#### Directions for this task
Please state how many lines of the listing contain the word "LENGTH", giving the number by itself.

#### Source data
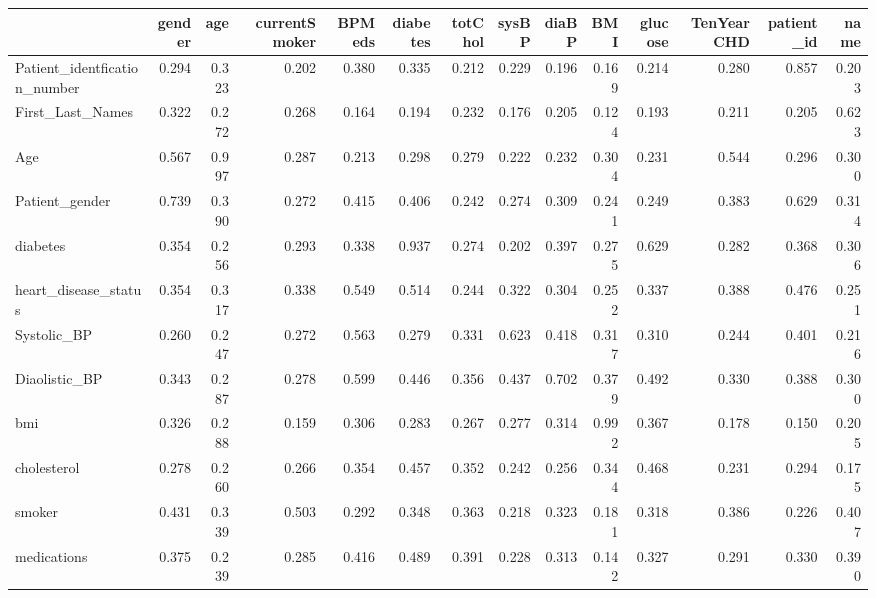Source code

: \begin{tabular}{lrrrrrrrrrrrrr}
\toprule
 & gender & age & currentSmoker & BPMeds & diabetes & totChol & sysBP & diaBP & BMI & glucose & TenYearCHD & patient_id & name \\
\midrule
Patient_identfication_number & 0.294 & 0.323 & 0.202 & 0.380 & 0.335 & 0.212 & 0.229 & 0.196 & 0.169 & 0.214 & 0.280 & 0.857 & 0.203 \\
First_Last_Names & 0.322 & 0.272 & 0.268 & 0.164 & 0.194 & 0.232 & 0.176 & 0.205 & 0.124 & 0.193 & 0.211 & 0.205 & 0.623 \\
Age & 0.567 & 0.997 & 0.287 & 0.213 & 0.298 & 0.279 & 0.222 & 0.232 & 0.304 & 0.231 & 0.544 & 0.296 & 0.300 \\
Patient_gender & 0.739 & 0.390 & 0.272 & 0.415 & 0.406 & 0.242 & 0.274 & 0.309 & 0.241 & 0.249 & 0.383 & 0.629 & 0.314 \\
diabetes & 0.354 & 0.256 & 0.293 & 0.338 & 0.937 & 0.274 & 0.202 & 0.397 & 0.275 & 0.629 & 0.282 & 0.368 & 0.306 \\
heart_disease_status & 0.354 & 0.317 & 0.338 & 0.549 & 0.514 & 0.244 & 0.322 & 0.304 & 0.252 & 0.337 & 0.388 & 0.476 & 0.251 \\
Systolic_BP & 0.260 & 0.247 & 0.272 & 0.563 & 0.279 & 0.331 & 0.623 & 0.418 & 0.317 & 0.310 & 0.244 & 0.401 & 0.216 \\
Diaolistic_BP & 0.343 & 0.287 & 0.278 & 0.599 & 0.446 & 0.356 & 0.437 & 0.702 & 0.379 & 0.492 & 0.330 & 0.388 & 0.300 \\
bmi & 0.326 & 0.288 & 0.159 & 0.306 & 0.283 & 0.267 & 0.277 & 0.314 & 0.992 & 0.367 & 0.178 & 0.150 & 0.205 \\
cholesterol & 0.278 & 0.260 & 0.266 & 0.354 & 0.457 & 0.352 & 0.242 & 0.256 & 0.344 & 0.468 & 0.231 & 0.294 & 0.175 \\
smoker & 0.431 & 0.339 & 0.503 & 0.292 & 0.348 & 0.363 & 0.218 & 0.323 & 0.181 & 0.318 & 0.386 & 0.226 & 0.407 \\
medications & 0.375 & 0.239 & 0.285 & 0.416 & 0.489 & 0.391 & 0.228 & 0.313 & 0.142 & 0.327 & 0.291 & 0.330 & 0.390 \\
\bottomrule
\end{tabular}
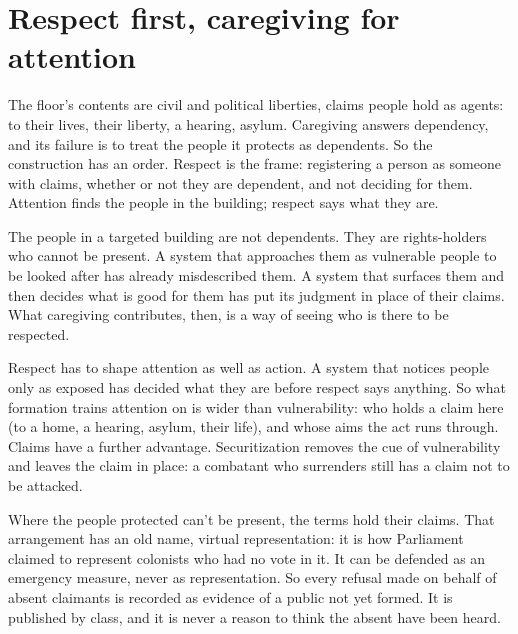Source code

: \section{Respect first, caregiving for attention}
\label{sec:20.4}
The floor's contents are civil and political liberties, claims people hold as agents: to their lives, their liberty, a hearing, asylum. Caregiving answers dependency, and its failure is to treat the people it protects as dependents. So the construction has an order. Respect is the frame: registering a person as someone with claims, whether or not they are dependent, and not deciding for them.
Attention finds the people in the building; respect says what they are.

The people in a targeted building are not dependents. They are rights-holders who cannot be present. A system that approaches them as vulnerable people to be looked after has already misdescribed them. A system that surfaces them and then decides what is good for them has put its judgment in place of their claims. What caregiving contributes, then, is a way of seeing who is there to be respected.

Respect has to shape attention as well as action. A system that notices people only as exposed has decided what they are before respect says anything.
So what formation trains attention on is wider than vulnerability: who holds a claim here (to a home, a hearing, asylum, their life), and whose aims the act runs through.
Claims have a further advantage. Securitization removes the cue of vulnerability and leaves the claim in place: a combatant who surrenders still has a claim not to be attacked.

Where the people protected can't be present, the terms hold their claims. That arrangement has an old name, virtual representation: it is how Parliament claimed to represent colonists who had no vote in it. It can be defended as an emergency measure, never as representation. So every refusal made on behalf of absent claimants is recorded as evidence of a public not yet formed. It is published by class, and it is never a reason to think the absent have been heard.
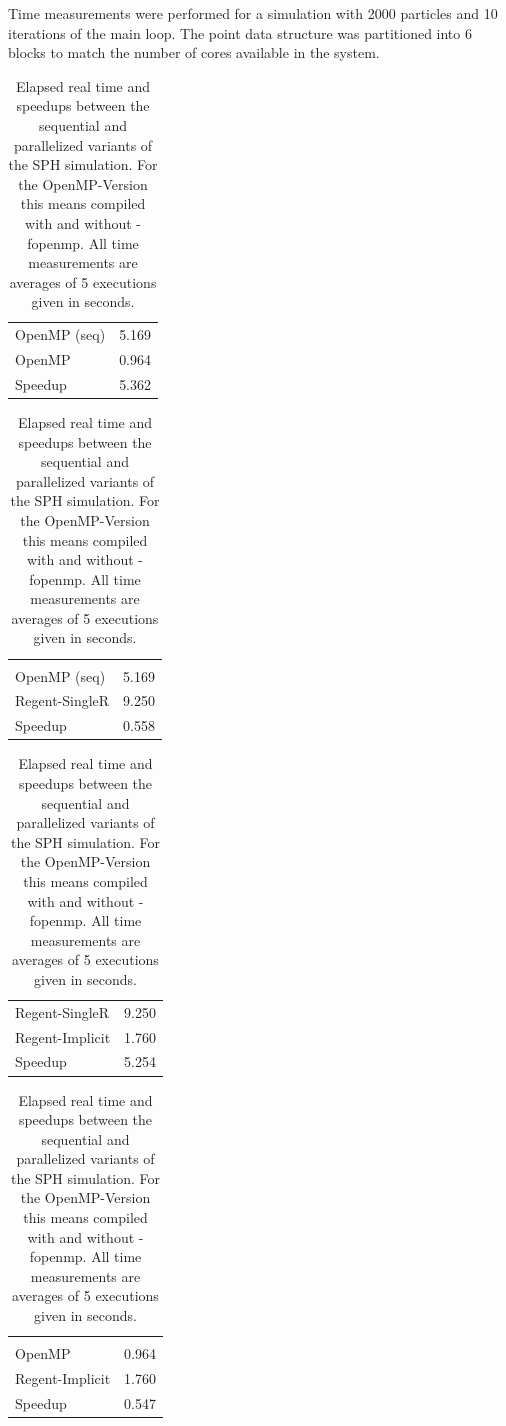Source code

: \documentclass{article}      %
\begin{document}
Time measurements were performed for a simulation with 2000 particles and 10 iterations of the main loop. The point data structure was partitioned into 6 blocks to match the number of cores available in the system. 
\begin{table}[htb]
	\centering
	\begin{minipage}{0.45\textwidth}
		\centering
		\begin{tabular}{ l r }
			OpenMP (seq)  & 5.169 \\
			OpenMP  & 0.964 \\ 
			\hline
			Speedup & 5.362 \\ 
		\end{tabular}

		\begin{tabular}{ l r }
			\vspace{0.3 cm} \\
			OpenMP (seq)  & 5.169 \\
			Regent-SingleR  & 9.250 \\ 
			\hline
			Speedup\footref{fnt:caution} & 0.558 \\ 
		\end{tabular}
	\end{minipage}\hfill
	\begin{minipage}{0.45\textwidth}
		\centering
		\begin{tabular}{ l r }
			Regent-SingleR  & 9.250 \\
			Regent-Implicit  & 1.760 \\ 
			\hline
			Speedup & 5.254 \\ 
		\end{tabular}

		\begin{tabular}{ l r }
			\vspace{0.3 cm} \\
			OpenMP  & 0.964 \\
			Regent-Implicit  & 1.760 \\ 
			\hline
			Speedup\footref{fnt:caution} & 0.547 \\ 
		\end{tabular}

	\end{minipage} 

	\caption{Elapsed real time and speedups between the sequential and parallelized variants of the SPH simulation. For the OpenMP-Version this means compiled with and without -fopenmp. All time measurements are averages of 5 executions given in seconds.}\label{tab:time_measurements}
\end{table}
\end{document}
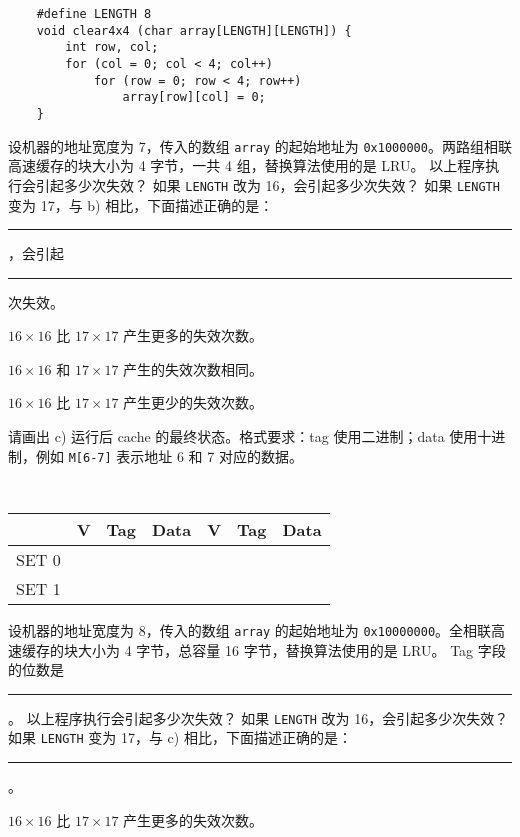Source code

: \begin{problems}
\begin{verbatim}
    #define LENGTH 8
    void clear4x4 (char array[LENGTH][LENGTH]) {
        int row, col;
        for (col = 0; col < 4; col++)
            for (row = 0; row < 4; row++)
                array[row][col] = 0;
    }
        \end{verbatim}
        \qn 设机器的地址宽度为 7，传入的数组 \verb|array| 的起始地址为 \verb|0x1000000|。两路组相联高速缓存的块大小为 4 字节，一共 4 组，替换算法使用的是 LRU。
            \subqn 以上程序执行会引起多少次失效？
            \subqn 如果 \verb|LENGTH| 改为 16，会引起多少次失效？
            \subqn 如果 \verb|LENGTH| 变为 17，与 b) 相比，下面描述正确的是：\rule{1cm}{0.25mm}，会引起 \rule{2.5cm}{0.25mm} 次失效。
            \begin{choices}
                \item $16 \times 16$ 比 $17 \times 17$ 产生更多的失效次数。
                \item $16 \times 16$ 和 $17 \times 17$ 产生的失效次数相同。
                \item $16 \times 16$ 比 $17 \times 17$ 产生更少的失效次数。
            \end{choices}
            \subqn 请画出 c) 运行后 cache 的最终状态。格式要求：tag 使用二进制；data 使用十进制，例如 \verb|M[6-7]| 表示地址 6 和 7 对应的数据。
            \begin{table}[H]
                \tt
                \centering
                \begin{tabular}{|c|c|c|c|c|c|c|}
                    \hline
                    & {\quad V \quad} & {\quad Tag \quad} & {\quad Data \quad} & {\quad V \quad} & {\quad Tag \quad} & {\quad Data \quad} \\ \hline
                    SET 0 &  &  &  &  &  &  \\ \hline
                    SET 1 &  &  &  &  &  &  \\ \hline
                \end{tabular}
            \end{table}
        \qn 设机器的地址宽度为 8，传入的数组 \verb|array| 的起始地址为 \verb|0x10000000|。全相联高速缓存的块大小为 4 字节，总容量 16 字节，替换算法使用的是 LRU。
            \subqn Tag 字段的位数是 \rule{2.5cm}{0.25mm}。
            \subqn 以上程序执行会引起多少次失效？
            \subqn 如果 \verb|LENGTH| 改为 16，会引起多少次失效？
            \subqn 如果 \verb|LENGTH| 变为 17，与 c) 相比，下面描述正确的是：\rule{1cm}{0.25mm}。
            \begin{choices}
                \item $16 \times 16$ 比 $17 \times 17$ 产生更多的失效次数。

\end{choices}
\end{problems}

#### Written answer
6